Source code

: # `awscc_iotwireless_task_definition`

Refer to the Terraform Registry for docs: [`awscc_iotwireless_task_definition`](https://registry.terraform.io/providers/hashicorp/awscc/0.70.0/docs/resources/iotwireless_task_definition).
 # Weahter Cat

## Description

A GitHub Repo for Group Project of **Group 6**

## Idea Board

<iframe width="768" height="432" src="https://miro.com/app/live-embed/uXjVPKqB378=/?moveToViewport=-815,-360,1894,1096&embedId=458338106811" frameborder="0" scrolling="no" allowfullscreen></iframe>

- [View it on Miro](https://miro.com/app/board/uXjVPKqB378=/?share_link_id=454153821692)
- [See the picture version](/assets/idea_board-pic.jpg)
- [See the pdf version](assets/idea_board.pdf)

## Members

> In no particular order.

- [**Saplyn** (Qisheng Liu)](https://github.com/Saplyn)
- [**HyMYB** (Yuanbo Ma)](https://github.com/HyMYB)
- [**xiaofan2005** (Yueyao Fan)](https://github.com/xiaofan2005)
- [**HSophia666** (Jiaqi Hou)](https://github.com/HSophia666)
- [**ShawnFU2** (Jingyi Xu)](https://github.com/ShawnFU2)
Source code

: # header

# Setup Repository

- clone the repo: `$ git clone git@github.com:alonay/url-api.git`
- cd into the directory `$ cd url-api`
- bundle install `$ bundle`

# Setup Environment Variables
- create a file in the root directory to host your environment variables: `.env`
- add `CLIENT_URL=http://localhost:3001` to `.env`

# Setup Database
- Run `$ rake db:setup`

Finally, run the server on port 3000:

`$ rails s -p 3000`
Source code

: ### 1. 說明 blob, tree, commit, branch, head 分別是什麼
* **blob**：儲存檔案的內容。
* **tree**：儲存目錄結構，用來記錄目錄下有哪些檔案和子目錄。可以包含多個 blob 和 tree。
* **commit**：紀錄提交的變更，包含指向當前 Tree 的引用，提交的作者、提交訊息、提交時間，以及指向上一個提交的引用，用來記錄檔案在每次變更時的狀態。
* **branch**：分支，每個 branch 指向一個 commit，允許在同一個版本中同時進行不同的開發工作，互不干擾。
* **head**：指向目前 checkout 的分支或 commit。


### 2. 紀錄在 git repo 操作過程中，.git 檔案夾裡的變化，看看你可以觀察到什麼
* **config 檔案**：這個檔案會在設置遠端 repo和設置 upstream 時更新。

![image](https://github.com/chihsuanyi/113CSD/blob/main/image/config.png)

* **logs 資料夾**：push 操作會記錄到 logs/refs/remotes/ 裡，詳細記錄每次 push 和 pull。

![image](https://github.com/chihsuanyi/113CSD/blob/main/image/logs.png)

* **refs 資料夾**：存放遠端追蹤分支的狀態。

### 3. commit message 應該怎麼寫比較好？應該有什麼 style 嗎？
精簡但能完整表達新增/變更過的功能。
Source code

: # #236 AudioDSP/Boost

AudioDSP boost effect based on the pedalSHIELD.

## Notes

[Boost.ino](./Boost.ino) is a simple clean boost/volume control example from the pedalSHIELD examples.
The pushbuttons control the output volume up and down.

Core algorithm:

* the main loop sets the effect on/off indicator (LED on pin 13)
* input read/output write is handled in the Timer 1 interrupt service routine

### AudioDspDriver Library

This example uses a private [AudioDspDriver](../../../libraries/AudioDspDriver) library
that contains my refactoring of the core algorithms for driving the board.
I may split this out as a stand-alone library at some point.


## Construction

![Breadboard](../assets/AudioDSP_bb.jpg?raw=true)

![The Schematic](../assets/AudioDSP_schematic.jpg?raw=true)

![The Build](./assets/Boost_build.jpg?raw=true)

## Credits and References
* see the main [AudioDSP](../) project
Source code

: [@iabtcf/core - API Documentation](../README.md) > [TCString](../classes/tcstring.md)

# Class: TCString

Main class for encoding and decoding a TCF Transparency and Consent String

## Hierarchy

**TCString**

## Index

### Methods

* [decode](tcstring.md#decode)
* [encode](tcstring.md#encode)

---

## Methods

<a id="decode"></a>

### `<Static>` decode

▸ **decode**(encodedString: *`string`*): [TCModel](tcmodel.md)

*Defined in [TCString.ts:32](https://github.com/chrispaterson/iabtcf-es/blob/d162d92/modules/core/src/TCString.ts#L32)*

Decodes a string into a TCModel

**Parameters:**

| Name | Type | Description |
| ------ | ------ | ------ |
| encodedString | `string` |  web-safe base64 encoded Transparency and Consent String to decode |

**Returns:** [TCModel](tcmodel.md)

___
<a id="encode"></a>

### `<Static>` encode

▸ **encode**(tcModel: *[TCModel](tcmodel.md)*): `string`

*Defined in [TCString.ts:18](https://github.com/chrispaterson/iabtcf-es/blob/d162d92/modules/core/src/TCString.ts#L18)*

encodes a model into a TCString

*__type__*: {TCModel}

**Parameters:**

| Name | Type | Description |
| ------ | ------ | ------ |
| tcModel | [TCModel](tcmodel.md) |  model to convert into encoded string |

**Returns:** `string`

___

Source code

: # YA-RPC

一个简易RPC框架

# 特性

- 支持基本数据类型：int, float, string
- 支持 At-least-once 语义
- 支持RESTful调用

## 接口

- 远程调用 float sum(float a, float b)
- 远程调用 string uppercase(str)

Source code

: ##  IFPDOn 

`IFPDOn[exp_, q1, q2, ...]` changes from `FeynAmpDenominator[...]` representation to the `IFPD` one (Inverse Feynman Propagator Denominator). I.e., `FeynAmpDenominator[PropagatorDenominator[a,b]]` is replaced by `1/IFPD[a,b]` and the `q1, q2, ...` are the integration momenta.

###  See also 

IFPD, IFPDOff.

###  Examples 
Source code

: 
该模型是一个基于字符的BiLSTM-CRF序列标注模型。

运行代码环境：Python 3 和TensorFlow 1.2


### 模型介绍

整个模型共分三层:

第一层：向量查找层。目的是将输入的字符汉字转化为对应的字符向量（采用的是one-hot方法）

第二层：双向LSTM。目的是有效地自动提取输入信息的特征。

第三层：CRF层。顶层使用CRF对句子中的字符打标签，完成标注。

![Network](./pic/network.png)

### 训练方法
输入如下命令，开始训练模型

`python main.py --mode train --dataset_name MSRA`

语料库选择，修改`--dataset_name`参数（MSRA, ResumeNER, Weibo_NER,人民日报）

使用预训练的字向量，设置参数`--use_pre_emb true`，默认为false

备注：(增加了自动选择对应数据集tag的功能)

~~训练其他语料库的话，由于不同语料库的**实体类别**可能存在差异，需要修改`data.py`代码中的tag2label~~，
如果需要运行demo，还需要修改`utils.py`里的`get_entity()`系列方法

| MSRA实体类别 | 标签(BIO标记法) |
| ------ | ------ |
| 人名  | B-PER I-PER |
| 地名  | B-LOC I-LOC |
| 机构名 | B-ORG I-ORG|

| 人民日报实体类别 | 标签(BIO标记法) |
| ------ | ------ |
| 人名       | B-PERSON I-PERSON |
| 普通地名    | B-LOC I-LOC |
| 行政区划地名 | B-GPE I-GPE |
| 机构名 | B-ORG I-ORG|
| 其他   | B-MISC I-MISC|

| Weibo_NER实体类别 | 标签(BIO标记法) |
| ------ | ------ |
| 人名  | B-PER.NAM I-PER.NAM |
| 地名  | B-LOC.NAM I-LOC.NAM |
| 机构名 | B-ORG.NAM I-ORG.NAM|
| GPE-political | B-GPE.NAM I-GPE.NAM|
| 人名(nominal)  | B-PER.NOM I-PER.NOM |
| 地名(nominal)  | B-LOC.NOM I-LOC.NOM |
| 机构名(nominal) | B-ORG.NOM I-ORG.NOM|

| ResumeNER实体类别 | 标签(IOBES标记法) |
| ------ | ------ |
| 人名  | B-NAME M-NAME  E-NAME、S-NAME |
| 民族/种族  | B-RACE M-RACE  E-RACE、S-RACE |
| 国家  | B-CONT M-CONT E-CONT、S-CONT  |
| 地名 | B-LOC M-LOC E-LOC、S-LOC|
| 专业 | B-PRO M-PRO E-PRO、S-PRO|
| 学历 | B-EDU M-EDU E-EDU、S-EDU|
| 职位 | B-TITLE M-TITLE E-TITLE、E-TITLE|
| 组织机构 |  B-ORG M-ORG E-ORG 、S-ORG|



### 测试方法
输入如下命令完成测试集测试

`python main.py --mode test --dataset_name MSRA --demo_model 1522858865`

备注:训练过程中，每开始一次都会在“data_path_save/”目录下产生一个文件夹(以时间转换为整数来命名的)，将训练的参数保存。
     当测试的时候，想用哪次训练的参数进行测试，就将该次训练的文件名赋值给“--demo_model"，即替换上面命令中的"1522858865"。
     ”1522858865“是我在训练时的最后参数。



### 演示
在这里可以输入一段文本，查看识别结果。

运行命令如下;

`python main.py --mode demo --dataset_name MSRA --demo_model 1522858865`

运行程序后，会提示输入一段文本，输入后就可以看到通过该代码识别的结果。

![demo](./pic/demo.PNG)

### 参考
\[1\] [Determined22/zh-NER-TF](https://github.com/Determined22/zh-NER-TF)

EXERCISE DIRECTIONS: Among the lines of the listing above, which ones contain the word "miro"? Show them.

OUTPUT OF THE EXERCISE:
<iframe width="768" height="432" src="https://miro.com/app/live-embed/uXjVPKqB378=/?moveToViewport=-815,-360,1894,1096&embedId=458338106811" frameborder="0" scrolling="no" allowfullscreen></iframe>
- [View it on Miro](https://miro.com/app/board/uXjVPKqB378=/?share_link_id=454153821692)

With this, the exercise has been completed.